%%

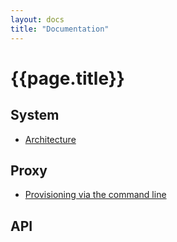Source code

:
 ```yaml
---
layout: docs
title: "Documentation"
---
```


# {{page.title}}

## System

* [Architecture](/docs/architecture)

## Proxy

* [Provisioning via the command line](/docs/provisioning-via-the-command-line)

## API
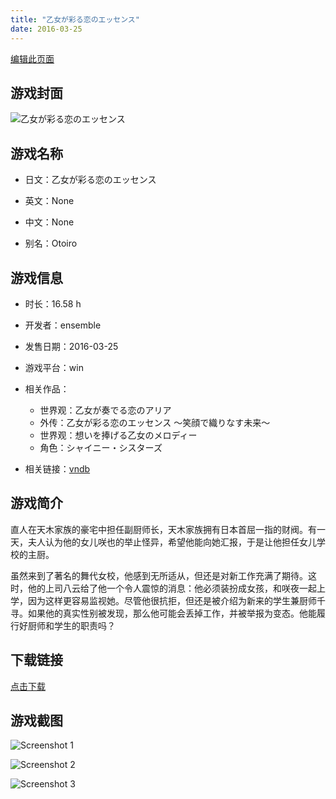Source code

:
 ```yaml
---
title: "乙女が彩る恋のエッセンス"
date: 2016-03-25
---
```

[编辑此页面](https://github.com/ACG-3/ADV3-source/blob/main/source/_posts/%E4%B9%99%E5%A5%B3%E3%81%8C%E5%BD%A9%E3%82%8B%E6%81%8B%E3%81%AE%E3%82%A8%E3%83%83%E3%82%BB%E3%83%B3%E3%82%B9.md)

## 游戏封面

![乙女が彩る恋のエッセンス](https%3A//pan.timero.xyz/onedrive/img_lib_001/%E4%B9%99%E5%A5%B3%E3%81%8C%E5%BD%A9%E3%82%8B%E6%81%8B%E3%81%AE%E3%82%A8%E3%83%83%E3%82%BB%E3%83%B3%E3%82%B9_cover.avif)


## 游戏名称

- 日文：乙女が彩る恋のエッセンス
- 英文：None
- 中文：None

- 别名：Otoiro


## 游戏信息

- 时长：16.58 h
- 开发者：ensemble
- 发售日期：2016-03-25
- 游戏平台：win
- 相关作品：
   - 世界观：乙女が奏でる恋のアリア
   - 外传：乙女が彩る恋のエッセンス ～笑顔で織りなす未来～
   - 世界观：想いを捧げる乙女のメロディー
   - 角色：シャイニー・シスターズ

- 相关链接：[vndb](https://vndb.org/v18635)


## 游戏简介

直人在天木家族的豪宅中担任副厨师长，天木家族拥有日本首屈一指的财阀。有一天，夫人认为他的女儿咲也的举止怪异，希望他能向她汇报，于是让他担任女儿学校的主厨。

虽然来到了著名的舞代女校，他感到无所适从，但还是对新工作充满了期待。这时，他的上司八云给了他一个令人震惊的消息：他必须装扮成女孩，和咲夜一起上学，因为这样更容易监视她。尽管他很抗拒，但还是被介绍为新来的学生兼厨师千寻。如果他的真实性别被发现，那么他可能会丢掉工作，并被举报为变态。他能履行好厨师和学生的职责吗？




## 下载链接

[点击下载](https://pan.timero.xyz/onedrive/adv_lib_001/%E4%B9%99%E5%A5%B3%E3%81%8C%E5%BD%A9%E3%82%8B%E6%81%8B%E3%81%AE%E3%82%A8%E3%83%83%E3%82%BB%E3%83%B3%E3%82%B9)


## 游戏截图


![Screenshot 1](https%3A//pan.timero.xyz/onedrive/img_lib_001/%E4%B9%99%E5%A5%B3%E3%81%8C%E5%BD%A9%E3%82%8B%E6%81%8B%E3%81%AE%E3%82%A8%E3%83%83%E3%82%BB%E3%83%B3%E3%82%B9_Screenshot_1.avif)

![Screenshot 2](https%3A//pan.timero.xyz/onedrive/img_lib_001/%E4%B9%99%E5%A5%B3%E3%81%8C%E5%BD%A9%E3%82%8B%E6%81%8B%E3%81%AE%E3%82%A8%E3%83%83%E3%82%BB%E3%83%B3%E3%82%B9_Screenshot_2.avif)

![Screenshot 3](https%3A//pan.timero.xyz/onedrive/img_lib_001/%E4%B9%99%E5%A5%B3%E3%81%8C%E5%BD%A9%E3%82%8B%E6%81%8B%E3%81%AE%E3%82%A8%E3%83%83%E3%82%BB%E3%83%B3%E3%82%B9_Screenshot_3.avif)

%%

Work order: When you set down the records above, copy every line exactly and exclude the pictures.

Reply to the exercise:
Source code

:
 ```yaml
---
layout: docs
title: "Documentation"
---
```


# {{page.title}}

## System

* [Architecture](/docs/architecture)

## Proxy

* [Provisioning via the command line](/docs/provisioning-via-the-command-line)

## API
Source code

:
 ```yaml
---
title: "乙女が彩る恋のエッセンス"
date: 2016-03-25
---
```

[编辑此页面](https://github.com/ACG-3/ADV3-source/blob/main/source/_posts/%E4%B9%99%E5%A5%B3%E3%81%8C%E5%BD%A9%E3%82%8B%E6%81%8B%E3%81%AE%E3%82%A8%E3%83%83%E3%82%BB%E3%83%B3%E3%82%B9.md)

## 游戏封面

![乙女が彩る恋のエッセンス](https%3A//pan.timero.xyz/onedrive/img_lib_001/%E4%B9%99%E5%A5%B3%E3%81%8C%E5%BD%A9%E3%82%8B%E6%81%8B%E3%81%AE%E3%82%A8%E3%83%83%E3%82%BB%E3%83%B3%E3%82%B9_cover.avif)


## 游戏名称

- 日文：乙女が彩る恋のエッセンス
- 英文：None
- 中文：None

- 别名：Otoiro


## 游戏信息

- 时长：16.58 h
- 开发者：ensemble
- 发售日期：2016-03-25
- 游戏平台：win
- 相关作品：
   - 世界观：乙女が奏でる恋のアリア
   - 外传：乙女が彩る恋のエッセンス ～笑顔で織りなす未来～
   - 世界观：想いを捧げる乙女のメロディー
   - 角色：シャイニー・シスターズ

- 相关链接：[vndb](https://vndb.org/v18635)


## 游戏简介

直人在天木家族的豪宅中担任副厨师长，天木家族拥有日本首屈一指的财阀。有一天，夫人认为他的女儿咲也的举止怪异，希望他能向她汇报，于是让他担任女儿学校的主厨。

虽然来到了著名的舞代女校，他感到无所适从，但还是对新工作充满了期待。这时，他的上司八云给了他一个令人震惊的消息：他必须装扮成女孩，和咲夜一起上学，因为这样更容易监视她。尽管他很抗拒，但还是被介绍为新来的学生兼厨师千寻。如果他的真实性别被发现，那么他可能会丢掉工作，并被举报为变态。他能履行好厨师和学生的职责吗？




## 下载链接

[点击下载](https://pan.timero.xyz/onedrive/adv_lib_001/%E4%B9%99%E5%A5%B3%E3%81%8C%E5%BD%A9%E3%82%8B%E6%81%8B%E3%81%AE%E3%82%A8%E3%83%83%E3%82%BB%E3%83%B3%E3%82%B9)


## 游戏截图


![Screenshot 1](https%3A//pan.timero.xyz/onedrive/img_lib_001/%E4%B9%99%E5%A5%B3%E3%81%8C%E5%BD%A9%E3%82%8B%E6%81%8B%E3%81%AE%E3%82%A8%E3%83%83%E3%82%BB%E3%83%B3%E3%82%B9_Screenshot_1.avif)

![Screenshot 2](https%3A//pan.timero.xyz/onedrive/img_lib_001/%E4%B9%99%E5%A5%B3%E3%81%8C%E5%BD%A9%E3%82%8B%E6%81%8B%E3%81%AE%E3%82%A8%E3%83%83%E3%82%BB%E3%83%B3%E3%82%B9_Screenshot_2.avif)

![Screenshot 3](https%3A//pan.timero.xyz/onedrive/img_lib_001/%E4%B9%99%E5%A5%B3%E3%81%8C%E5%BD%A9%E3%82%8B%E6%81%8B%E3%81%AE%E3%82%A8%E3%83%83%E3%82%BB%E3%83%B3%E3%82%B9_Screenshot_3.avif)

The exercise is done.